The result reflects years of effort to modernize financial and logistics systems that have long been siloed across units, making audits agonizingly challenging, said Lt. Gen. James Adams III, the deputy commandant for programs and resources, during a media roundtable. Such bottlenecks have been a long-standing problem across the Defense Department and are a major focus of Pentagon reforms.

“We want to modernize our systems so they’re digitally connected, so that we can do audits in the future that are controls-based,” said Adams, who is set to depart his position soon to lead the Defense Intelligence Agency.
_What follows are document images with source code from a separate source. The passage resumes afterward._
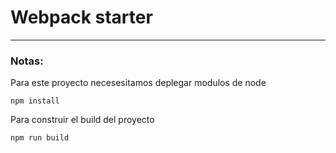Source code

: # Webpack starter
---

### Notas: 
Para este proyecto necesesitamos deplegar modulos de node

```
npm install
```

Para construir el build del proyecto

```
npm run build
```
Historically, fragmented military networks have made everything from force-wide equipment tracking to financial oversight difficult, requiring tedious manual reconciliations. While the Corps still relies heavily on human review, officials say automation and artificial intelligence are already reducing the burden.

“Right now, we still take a lot of data and move it onto a macro spreadsheet that our accountants are reviewing, and that’s just a lot of work,” said Edward Gardiner, the assistant deputy commandant for programs and resources. AI tools can help flag discrepancies and pinpoint errors, he said. Officials pointed to one automation system that saved 20,000 hours of painful reconciliation work.

Auditors still found seven “areas of weakness” in the audit, a common feature even among organizations with clean audits, though Adams told reporters the Corps has prioritized fixes to those areas that pose the greatest risk to financial accuracy after its audits, rather than trying to eliminate all concerns at once.

“Passing our third consecutive audit is a direct reflection of who we are as Marines,” the Corps’ commandant, Gen. Eric Smith, said in a statement. “Discipline, accountability, and stewardship are not administrative tasks; they are part of our warfighting culture.”